• [WHAT YOU ARE ASKED TO DO]
Each line in the records below, from the one that contains "- Création d'un fichier" to the one that contains "- Verification de", should be reproduced exactly, the first and last included.

• [INPUT FOR THIS TASK]
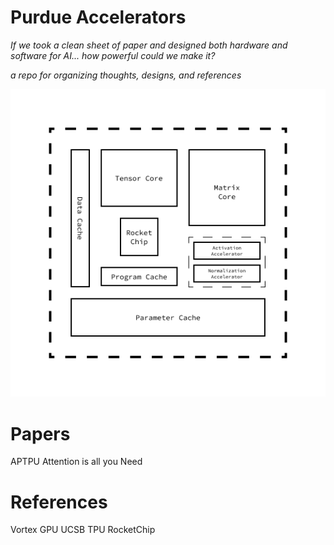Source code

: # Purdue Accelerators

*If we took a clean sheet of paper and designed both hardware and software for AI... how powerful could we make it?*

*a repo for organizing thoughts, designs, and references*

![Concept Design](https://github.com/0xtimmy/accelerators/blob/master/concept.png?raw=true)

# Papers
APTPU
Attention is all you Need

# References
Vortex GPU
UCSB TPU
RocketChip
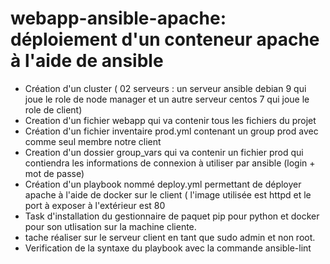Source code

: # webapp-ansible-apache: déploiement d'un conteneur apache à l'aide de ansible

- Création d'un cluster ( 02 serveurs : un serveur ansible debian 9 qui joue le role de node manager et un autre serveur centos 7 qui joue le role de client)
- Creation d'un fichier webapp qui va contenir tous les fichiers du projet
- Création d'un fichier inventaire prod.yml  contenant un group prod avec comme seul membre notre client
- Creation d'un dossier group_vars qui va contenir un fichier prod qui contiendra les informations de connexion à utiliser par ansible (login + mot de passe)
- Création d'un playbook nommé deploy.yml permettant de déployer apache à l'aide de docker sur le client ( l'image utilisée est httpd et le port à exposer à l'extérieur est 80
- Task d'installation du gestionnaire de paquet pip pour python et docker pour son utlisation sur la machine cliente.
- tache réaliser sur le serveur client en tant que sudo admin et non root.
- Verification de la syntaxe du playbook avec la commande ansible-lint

---

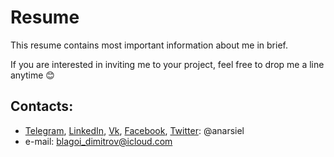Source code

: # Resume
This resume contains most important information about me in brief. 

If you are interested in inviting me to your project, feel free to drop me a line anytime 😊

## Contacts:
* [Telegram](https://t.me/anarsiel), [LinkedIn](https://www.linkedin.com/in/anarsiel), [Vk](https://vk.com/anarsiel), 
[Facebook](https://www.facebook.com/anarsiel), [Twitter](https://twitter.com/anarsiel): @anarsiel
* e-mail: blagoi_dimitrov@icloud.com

• [RESPONSE BELOW]
- Création d'un fichier inventaire prod.yml  contenant un group prod avec comme seul membre notre client
- Creation d'un dossier group_vars qui va contenir un fichier prod qui contiendra les informations de connexion à utiliser par ansible (login + mot de passe)
- Création d'un playbook nommé deploy.yml permettant de déployer apache à l'aide de docker sur le client ( l'image utilisée est httpd et le port à exposer à l'extérieur est 80
- Task d'installation du gestionnaire de paquet pip pour python et docker pour son utlisation sur la machine cliente.
- tache réaliser sur le serveur client en tant que sudo admin et non root.
- Verification de la syntaxe du playbook avec la commande ansible-lint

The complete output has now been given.